Al existir otro medio de defensa judicial no es procedente el amparo constitucional, como lo ha sostenido esta Corporación en innumerables fallos en los que se ha pronunciado de la siguiente manera: “Conforme a los parámetros previstos por el artículo 86 de la Constitución Nacional, la acción de tutela es improcedente en aquellos casos en que los afectados dispongan de otro medio de defensa judicial, excepto cuando se utiliza como mecanismo transitorio para evitar un perjuicio irremediable ” “Por ello, se ha estimado que no es viable su ejercicio cuando pretermitan las acciones judiciales ordinarias o especiales que las leyes han consagrado como los mecanismos más idóneos para que las personas puedan lograr el reconocimiento de sus derechos cuando consideren que los mismos han sido vulnerados, pues es de su naturaleza el carácter subsidiario o supletorio.” (Radicación 1093 del 7 de septiembre de 1994) Las anteriores breves reflexiones tornan improcedente el amparo constitucional pretendido y obligan a confirmar el fallo impugnado.

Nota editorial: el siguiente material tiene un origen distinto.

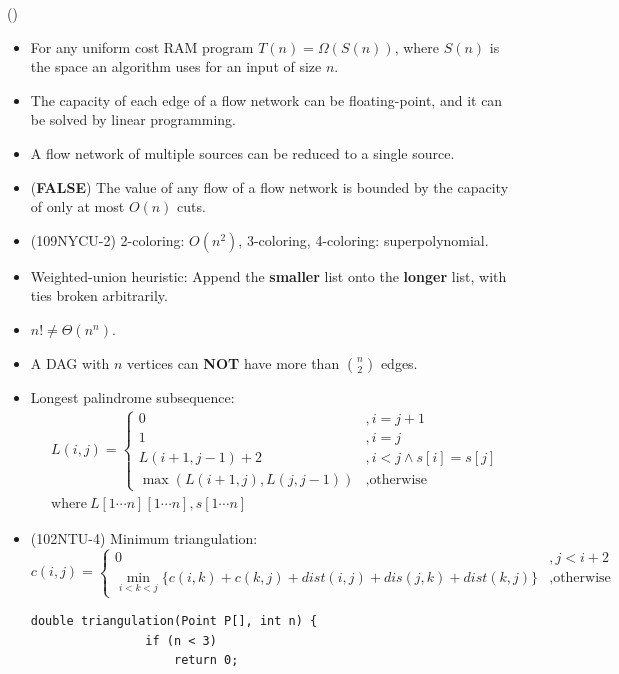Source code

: \item \begin{theorem}{()} \quad\quad
    \begin{itemize}
        \item For any uniform cost RAM program $T(n) = \Omega(S(n))$, where $S(n)$ is the space an algorithm uses for an input of size $n$.
        \item The capacity of each edge of a flow network can be floating-point, and it can be solved by linear programming.
        \item A flow network of multiple sources can be reduced to a single source.
        \item (\textbf{FALSE}) The value of any flow of a flow network is bounded by the capacity of only at most $O(n)$ cuts.
        \item (109NYCU-2) 2-coloring: $O(n^2)$, 3-coloring, 4-coloring: superpolynomial.
        \item Weighted-union heuristic: Append the \textbf{smaller} list onto the \textbf{longer} list, with ties broken arbitrarily.
        \item $n! \neq \Theta(n^n)$.
        \item A DAG with $n$ vertices can \textbf{NOT} have more than $\binom{n}{2}$ edges.
        \item Longest palindrome subsequence: \begin{equation}
            \begin{aligned}
                & L(i, j) = \begin{cases}
                    0 &, i = j + 1 \\
                    1 &, i = j \\
                    L(i + 1, j - 1) + 2 &, i < j \land s[i] = s[j] \\
                    \max(L(i + 1, j), L(j, j - 1)) &, \text{otherwise}
                \end{cases} \\
                & \text{where} \ L[1 \cdots n][1 \cdots n], s[1 \cdots n]
            \end{aligned}
        \end{equation}
        \item (102NTU-4) Minimum triangulation: \begin{equation}
            c(i, j) = \begin{cases}
                0 &, j < i + 2 \\
                \min\limits_{i < k < j}\{c(i, k) + c(k, j) + dist(i, j) + dis(j, k) + dist(k, j)\} &, \text{otherwise}
            \end{cases}
        \end{equation} \begin{lstlisting}[caption={Minimum triangulation.}, captionpos=b]
            double triangulation(Point P[], int n) {
                if (n < 3)
                    return 0;
                

\end{lstlisting}
\end{itemize}
\end{theorem}
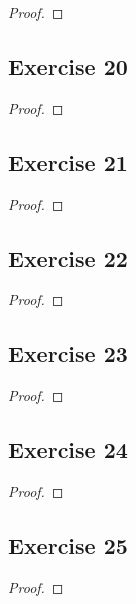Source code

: \documentclass[14pt]{extarticle}
\begin{document}
\begin{proof}

\end{proof}

\subsection{Exercise 20}

\begin{proof}

\end{proof}

\subsection{Exercise 21}

\begin{proof}

\end{proof}

\subsection{Exercise 22}

\begin{proof}

\end{proof}

\subsection{Exercise 23}

\begin{proof}

\end{proof}

\subsection{Exercise 24}

\begin{proof}

\end{proof}

\subsection{Exercise 25}

\begin{proof}

\end{proof}
\end{document}
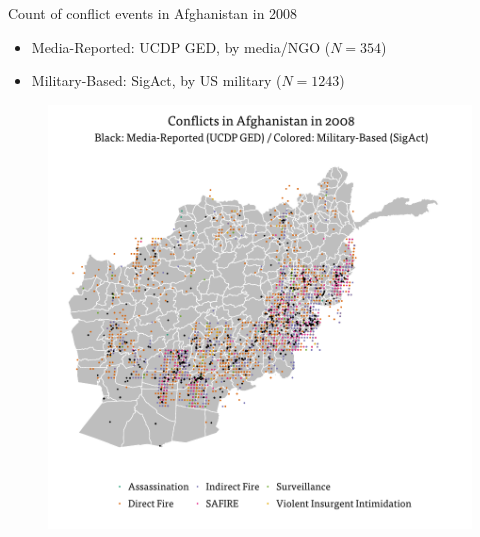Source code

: \documentclass[article,36pt,extrafontsizes,oneside,openany,oldfontcommands]{memoir}
\begin{document}
\begin{adjmulticols*}{3}{0.5in}{0.5in}
\begin{adjustwidth}{0.1in}{0.1in}
Count of conflict events in Afghanistan in 2008
\vspace{.2in}
\begin{itemize}[topsep=0pt,itemsep=0ex,partopsep=1ex,parsep=1ex]
\item Media-Reported: UCDP GED, by media/NGO ($N=354$)
\item Military-Based: SigAct, by US military ($N=1243$)
\end{itemize} 
\begin{figure} 
\centering 
\includegraphics[width=.85\linewidth]{afg_map.pdf}
\end{figure}
\end{adjustwidth}

\columnbreak

\begin{minipage}{.65\linewidth}


\end{minipage}
\end{adjmulticols*}
\end{document}
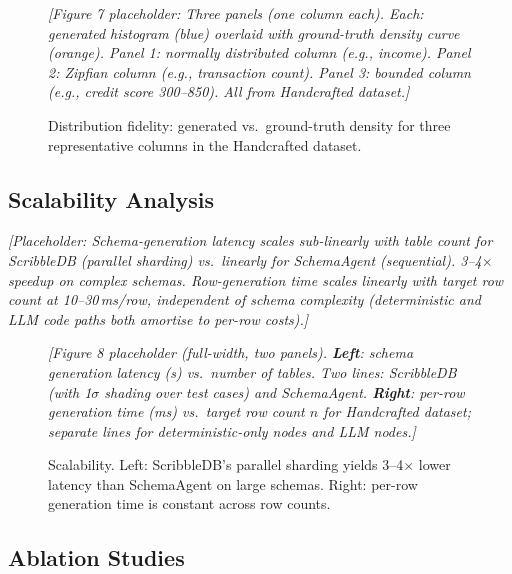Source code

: \begin{figure}[t]
  \centering
  \vspace{1.5cm}
  \textit{[Figure 7 placeholder: Three panels (one column each).
  Each: generated histogram (blue) overlaid with ground-truth density curve (orange).
  Panel 1: normally distributed column (e.g., income).
  Panel 2: Zipfian column (e.g., transaction count).
  Panel 3: bounded column (e.g., credit score 300--850).
  All from Handcrafted dataset.]}
  \vspace{1.5cm}
  \caption{Distribution fidelity: generated vs.\ ground-truth density for three representative
           columns in the Handcrafted dataset.}
  \label{fig:distributions}
\end{figure}

\subsection{Scalability Analysis}
\label{subsec:scalability}

\textit{[Placeholder: Schema-generation latency scales sub-linearly with table count for
ScribbleDB (parallel sharding) vs.\ linearly for SchemaAgent (sequential).
3--4$\times$ speedup on complex schemas.
Row-generation time scales linearly with target row count at 10--30\,ms/row,
independent of schema complexity (deterministic and LLM code paths both amortise
to per-row costs).]}

\begin{figure}[t]
  \centering
  \vspace{1.5cm}
  \textit{[Figure 8 placeholder (full-width, two panels).
  \textbf{Left}: schema generation latency (s) vs.\ number of tables.
  Two lines: ScribbleDB (with 1$\sigma$ shading over test cases) and SchemaAgent.
  \textbf{Right}: per-row generation time (ms) vs.\ target row count $n$
  for Handcrafted dataset; separate lines for deterministic-only nodes and LLM nodes.]}
  \vspace{1.5cm}
  \caption{Scalability. Left: ScribbleDB's parallel sharding yields 3--4$\times$ lower
           latency than SchemaAgent on large schemas.
           Right: per-row generation time is constant across row counts.}
  \label{fig:scalability}
\end{figure}

\subsection{Ablation Studies}
\label{subsec:ablation}

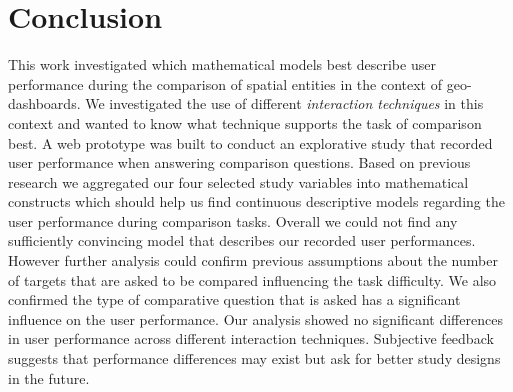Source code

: \chapter{Conclusion}
This work investigated which mathematical models best describe user performance during the comparison of spatial entities in the context
of geo-dashboards. We investigated the use of different \textit{interaction techniques} in this context and wanted to know what technique
supports the task of comparison best. A web prototype was built to conduct an explorative study that recorded user performance when answering 
comparison questions. Based on previous research we aggregated our four selected study variables into mathematical constructs
which should help us find continuous descriptive models regarding the user performance during comparison tasks. Overall we could not find
any sufficiently convincing model that describes our recorded user performances. However further analysis could confirm previous assumptions
about the number of targets that are asked to be compared influencing the task difficulty. We also confirmed the type of comparative
question that is asked has a significant influence on the user performance. Our analysis showed no significant differences in user performance
across different interaction techniques. Subjective feedback suggests that performance differences may exist but ask for better study designs in the
future.
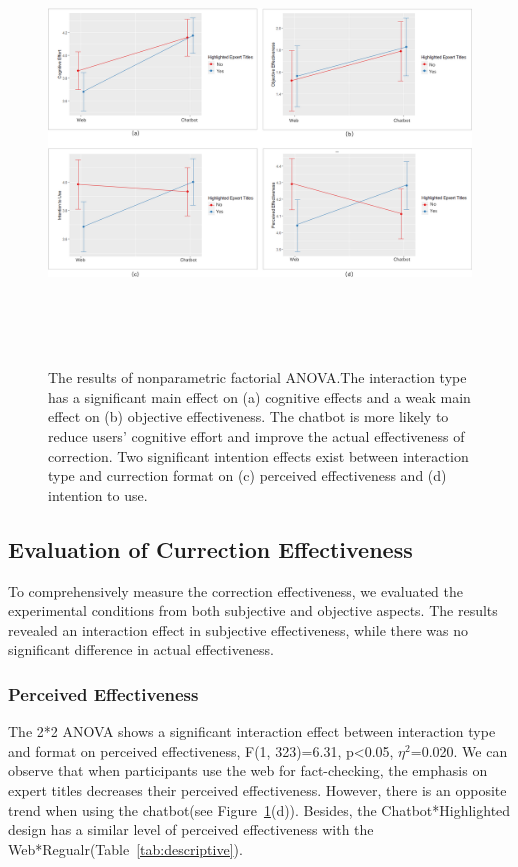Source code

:     \begin{figure}
        \centering
          \includegraphics[width=\textwidth,height=4.6in]{figs/fig_main_interaction.png}
        \caption{The results of nonparametric factorial ANOVA.The interaction type has a significant main effect on (a) cognitive effects and a weak main effect on (b) objective effectiveness. 
        The chatbot is more likely to reduce users' cognitive effort and improve the actual effectiveness of correction.
        Two significant intention effects exist between interaction type and currection format on (c) perceived effectiveness and (d) intention to use.}
        \label{FIG:interaction}
    \end{figure}

\subsection{Evaluation of Currection Effectiveness}
To comprehensively measure the correction effectiveness, we evaluated the experimental conditions from both subjective and objective aspects.
The results revealed an interaction effect in subjective effectiveness, while there was no significant difference in actual effectiveness.

\subsubsection{Perceived Effectiveness}
The 2*2 ANOVA shows a significant interaction effect between interaction type and format on perceived effectiveness, F(1, 323)=6.31, p<0.05, $\eta^{2}$=0.020.
We can observe that when participants use the web for fact-checking, the emphasis on expert titles decreases their perceived effectiveness.
However, there is an opposite trend when using the chatbot(see Figure~\ref{FIG:interaction}(d)).
Besides, the Chatbot*Highlighted design has a similar level of perceived effectiveness with the Web*Regualr(Table~\ref{tab:descriptive}).


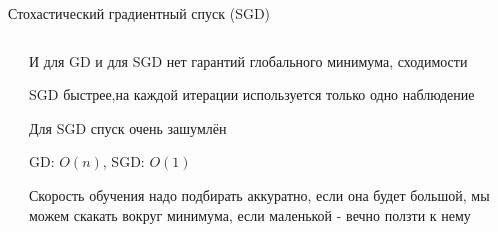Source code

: \documentclass[notes,12pt, aspectratio=169]{beamer}
\newenvironment{wideitemize}{\itemize\addtolength{\itemsep}{10pt}}{\enditemize}
\begin{document}
\begin{frame}{Стохастический градиентный спуск (SGD)}
\begin{columns}[T] %
	\begin{column}{.4\textwidth}
	\end{column}%
	\hfill%
	\begin{column}{.6\textwidth}
		\begin{wideitemize}
			\item И для GD и для SGD нет гарантий глобального минимума, сходимости
			\item SGD быстрее,на каждой итерации используется только одно наблюдение
			\item Для SGD спуск очень зашумлён 
			\item  GD: $O(n)$, SGD: $O(1)$
			\item Скорость обучения надо подбирать аккуратно, если она будет большой, мы можем скакать вокруг минимума, если маленькой - вечно ползти к нему
		\end{wideitemize}
	\end{column}%
\end{columns}
\end{frame}
\end{document}
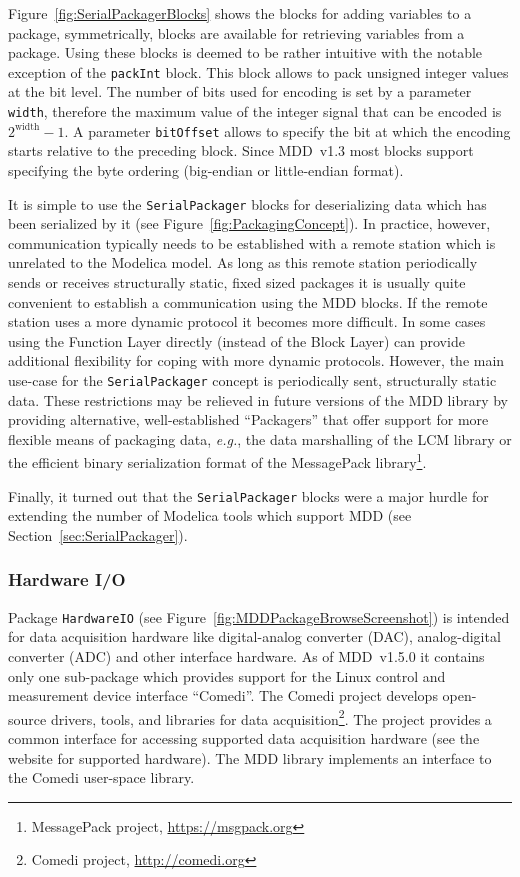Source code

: \documentclass{resources/modelica}
\newcommand{\modelica}[1]{\lstinline[language=modelica]|#1|}
\begin{document}
\noindent
Figure~\ref{fig:SerialPackagerBlocks} shows the blocks for adding
variables to a package, symmetrically, blocks are available for retrieving variables from a
package. Using these blocks is deemed to be rather
intuitive with the notable exception of the \modelica{packInt} block. This
block allows to pack unsigned integer values at the bit level. The number of
bits used for encoding is set by a parameter \modelica{width}, therefore the maximum value
of the integer signal that can be encoded is $2^{\mathrm{width}} - 1$. A
parameter \modelica{bitOffset} allows to specify the bit at which the encoding starts
relative to the preceding block. Since MDD~v1.3 most blocks support specifying
the byte ordering (big-endian or little-endian format).

It is simple to use the
\modelica{SerialPackager} blocks for deserializing data which has been serialized by it
(see Figure~\ref{fig:PackagingConcept}). In practice, however, communication
typically needs to be established with a remote station which is unrelated to
the Modelica model. As long as this remote station periodically sends or
receives structurally static, fixed sized packages it is usually quite
convenient to establish a communication using the MDD blocks. If the remote
station uses a more dynamic protocol it becomes more difficult. In some cases
using the \textsf{Function Layer} directly (instead of the \textsf{Block Layer})
can provide additional flexibility for coping with more dynamic protocols.
However, the main use-case for the \modelica{SerialPackager} concept is periodically
sent, structurally static data. These restrictions may be relieved in
future versions of the MDD library by providing alternative, well-established ``Packagers'' that offer support for more
flexible means of packaging data, \textit{e.g.}, the data marshalling of the LCM library or
the efficient binary serialization format of the MessagePack library\footnote{MessagePack project,
\url{https://msgpack.org}}.

Finally, it turned out that the \modelica{SerialPackager} blocks were a major hurdle for
extending the number of Modelica tools which support MDD (see Section~\ref{sec:SerialPackager}).

\subsubsection{Hardware I/O}

Package \modelica{HardwareIO} (see
Figure~\ref{fig:MDDPackageBrowseScreenshot}) is intended for data acquisition
hardware like digital-analog converter (DAC), analog-digital converter (ADC) and
other interface hardware.
As of MDD~v1.5.0 it contains only one sub-package which
provides support for the Linux control and measurement device interface
``Comedi''. The Comedi project develops open-source drivers, tools, and
libraries for data acquisition\footnote{Comedi project,
\url{http://comedi.org}}. The project provides a common interface for
accessing supported data acquisition hardware (see the website for supported
hardware). The MDD library implements an interface to the Comedi user-space
library.
\end{document}
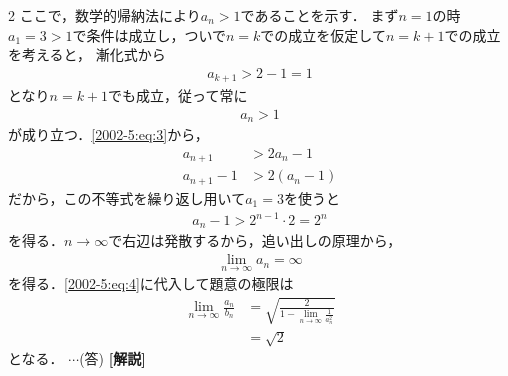 \documentclass[../../../../main.tex]{subfiles}
\begin{document}
\begin{multicols}{2}
    ここで，数学的帰納法により$a_n>1$であることを示す．
    まず$n=1$の時$a_1=3>1$で条件は成立し，ついで$n=k$での成立を仮定して$n=k+1$での成立を考えると，
    漸化式から
    \begin{align*}
        a_{k+1} > 2-1=1
    \end{align*}
    となり$n=k+1$でも成立，従って常に
    \begin{align*}
        a_n>1
    \end{align*}
    が成り立つ．\cref{2002-5:eq:3}から，
    \begin{align*}
        a_{n+1}   & > 2a_n -1             \\
        a_{n+1}-1 & >2 \left(a_n-1\right)
    \end{align*}
    だから，この不等式を繰り返し用いて$a_1=3$を使うと
    \begin{align*}
        a_n-1 > 2^{n-1}\cdot 2 = 2^n
    \end{align*}
    を得る．$n\to\infty$で右辺は発散するから，追い出しの原理から，
    \begin{align*}
        \lim_{n\to\infty} a_n = \infty
    \end{align*}
    を得る．\cref{2002-5:eq:4}に代入して題意の極限は
    \begin{align*}
        \lim_{n\to\infty}\frac{a_n}{b_n}
         & = \sqrt{\frac{2}{1-\lim_{n\to\infty}\frac{1}{a^2_n}}} \\
         & = \sqrt{2}
    \end{align*}
    となる．    $\cdots$(答)
    {\bf[解説]}

    \newpage
\end{multicols}
\end{document}
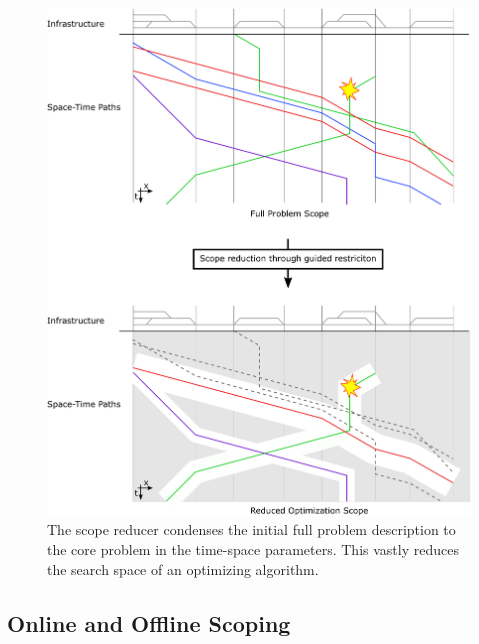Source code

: \documentclass{article}
\begin{document}
%
\begin{figure}[hbtp]
	\centering
  \includegraphics[width=\textwidth]{Figures/rsp_rescheduling_rsp.pdf}
	\caption{The scope reducer condenses the initial full problem description to the core problem in the time-space parameters. This vastly reduces the search space of an optimizing algorithm.}
	\label{fig:introduction_time_space}
\end{figure}

\subsection{Online and Offline Scoping}\label{subec:online_offline}
\end{document}
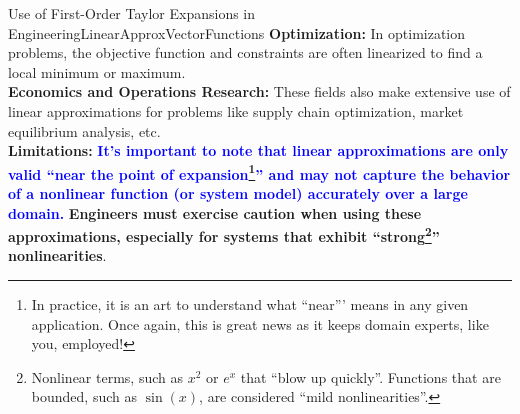 \begin{funColor}{Use of First-Order Taylor Expansions in Engineering}{LinearApproxVectorFunctions}
\textbf{Optimization:}
In optimization problems, the objective function and constraints are often linearized to find a local minimum or maximum.\\

\textbf{Economics and Operations Research:}
These fields also make extensive use of linear approximations for problems like supply chain optimization, market equilibrium analysis, etc. \\

\textbf{\large Limitations:} \textcolor{blue}{\bf \large It's important to note that linear approximations are only valid ``near the point of expansion\footnote{In practice, it is an art to understand what ``near''' means in any given application. Once again, this is great news as it keeps domain experts, like you, employed!}'' and may not capture the behavior of a nonlinear function (or system model) accurately over a large domain.} {\bf \Large Engineers must exercise caution when using these approximations, especially for systems that exhibit ``strong\footnote{Nonlinear terms, such as $x^2$ or $e^x$ that ``blow up quickly''. Functions that are bounded, such as $\sin(x)$, are considered ``mild nonlinearities''.}'' nonlinearities}. 
\end{funColor}

\vspace*{.2cm}

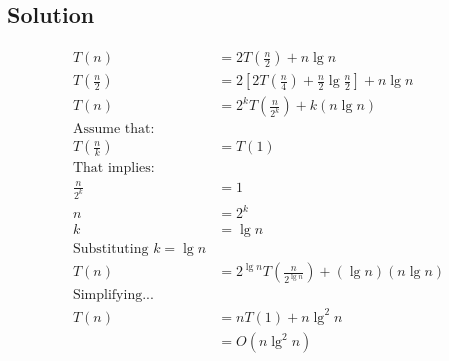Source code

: \subsection*{Solution}
\begin{align*}
    T(n) &= 2T\left( \frac n2 \right) + n \lg n \\
    T(\frac{n}{2}) &= 2[2T\left( \frac{n}{4} \right) + \frac{n}{2} \lg \frac{n}{2}] + n \lg n \\
    T(n) &= 2^{k}T\left( \frac{n}{2^{k}} \right) + k \left(n \lg n\right) \\
    \text{Assume that:} \\
    T\left(\frac{n}{k}\right) &= T\left(1\right) \\
    \text{That implies:} \\
    \frac{n}{2^{k}} &= 1 \\
    n &= 2^{k} \\
    k &= \lg n \\
    \text{Substituting } k = \lg n \\
    T(n) &= 2^{\lg n}T\left( \frac{n}{2^{\lg n}} \right) + \left(\lg n\right) \left(n \lg n\right) \\
    \text{Simplifying...} \\
    T(n) &= nT\left(1\right) + n \lg^{2} n \\
         &= O(n \lg^{2} n)
\end{align*}
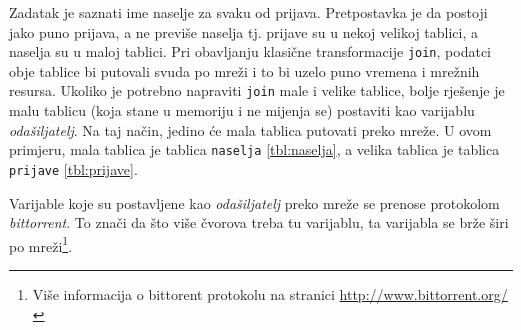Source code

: \documentclass[times, utf8, zavrsni, numeric]{fer}
\begin{document}
Zadatak je saznati ime naselje za svaku od prijava. Pretpostavka je da postoji jako puno prijava, a ne previše naselja tj. prijave su u nekoj velikoj tablici, a naselja su u maloj tablici. Pri obavljanju klasične transformacije \texttt{join}, podatci obje tablice bi putovali svuda po mreži i to bi uzelo puno vremena i mrežnih resursa. Ukoliko je potrebno napraviti \texttt{join} male i velike tablice, bolje rješenje je malu tablicu (koja stane u memoriju i ne mijenja se) postaviti kao varijablu \emph{odašiljatelj}. Na taj način, jedino će mala tablica putovati preko mreže. U ovom primjeru, mala tablica je tablica \texttt{naselja} \ref{tbl:naselja}, a velika tablica je tablica \texttt{prijave} \ref{tbl:prijave}. 

Varijable koje su postavljene kao \emph{odašiljatelj} preko mreže se prenose protokolom \emph{bittorrent}. To znači da što više čvorova treba tu varijablu, ta varijabla se brže širi po mreži\footnote{Više informacija o bittorent protokolu na stranici \url{http://www.bittorrent.org/}}. 
\end{document}
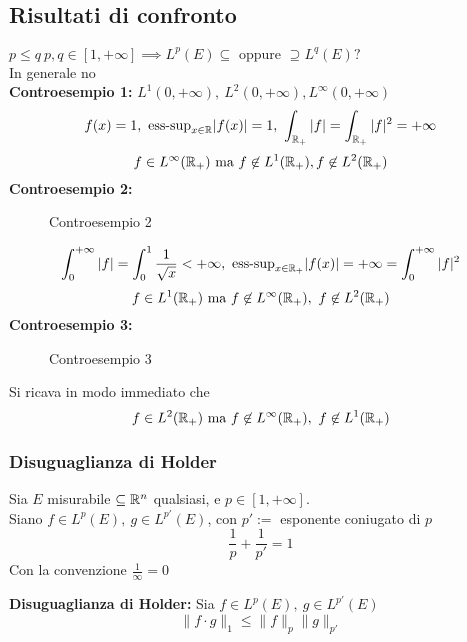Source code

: \subsection{Risultati di confronto}
$p\le q\ p,q\in[1,+\infty]\implies  L^p(E)\subseteq \text{ oppure }\supseteq L^q(E)?$
\\In generale no
\\\textbf{Controesempio 1:} $L^1(0,+\infty), \ L^2(0,+\infty),L^\infty(0,+\infty)$
\[f(x)=1,\ \text{ess-sup}_{x\in\R}|f(x)|=1,\ \int_{\R_+}^{} |f|=\int_{\R_+}^{} |f|^2=+\infty\]  
\[f\in L^{\infty}(\mathbb{R}_+)\text{ ma }f\not\in L^1(\mathbb{R}_+),f\not\in L^2(\mathbb{R}_+)\]
\textbf{Controesempio 2:} 
\begin{figure}[ht]
    \centering
    \caption{Controesempio 2}
    \label{fig:esempio2}
\end{figure}
\[\int_{0}^{+\infty} |f|=\int_{0}^{1} \frac{1}{\sqrt{x} }<+\infty,\ \text{ess-sup}_{x\in\R_+}|f(x)|=+\infty=\int_{0}^{+\infty}|f|^2\]
\[f\in L^1(\mathbb{R}_+)\text{ ma }f\not\in L^\infty(\mathbb{R}_+),\ f\not\in L^2(\mathbb{R}_+)\]
\textbf{Controesempio 3:} 
\begin{figure}[ht]
    \centering
    \caption{Controesempio 3}
    \label{fig:controesempio3}
\end{figure}
Si ricava in modo immediato che 
\[f\in L^2(\mathbb{R}_+)\text{ ma }f\not\in L^\infty(\mathbb{R}_+),\ f\not\in L^1(\mathbb{R}_+)\]
\newpage
\subsubsection{Disuguaglianza di Holder}
\begin{tcolorbox}
	Sia $E$ misurabile $\subseteq \mathbb{R}^n$ qualsiasi, e $p \in [1,+\infty]$.
	\\Siano $f\in L^p(E),\ g\in L^{p'}(E)$, con $p':=$ esponente coniugato di $p$
	\[\frac{1}{p}+\frac{1}{p'}=1\]
	Con la convenzione $\frac{1}{\infty}=0$ 
\end{tcolorbox}
\begin{tcolorbox}
	\textbf{Disuguaglianza di Holder: }Sia $f\in L^p(E),\ g\in L^{p'}(E)$
	\[\|f\cdot g\|_1\le \|f\|_p\|g\|_{p'}\]
\end{tcolorbox}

En mérito de lo expuesto la Corte Suprema de Justicia, Sala de Casación Laboral,

RESUELVE

1.-Confirmar el fallo impugnado. 2.-Enterar de esta decisión a los interesados en la forma prevista en el artículo 30 del Decreto 2591 de 1991. 3.-Remitir el expediente a la Corte Constitucional para la eventual revisión del fallo pronunciado.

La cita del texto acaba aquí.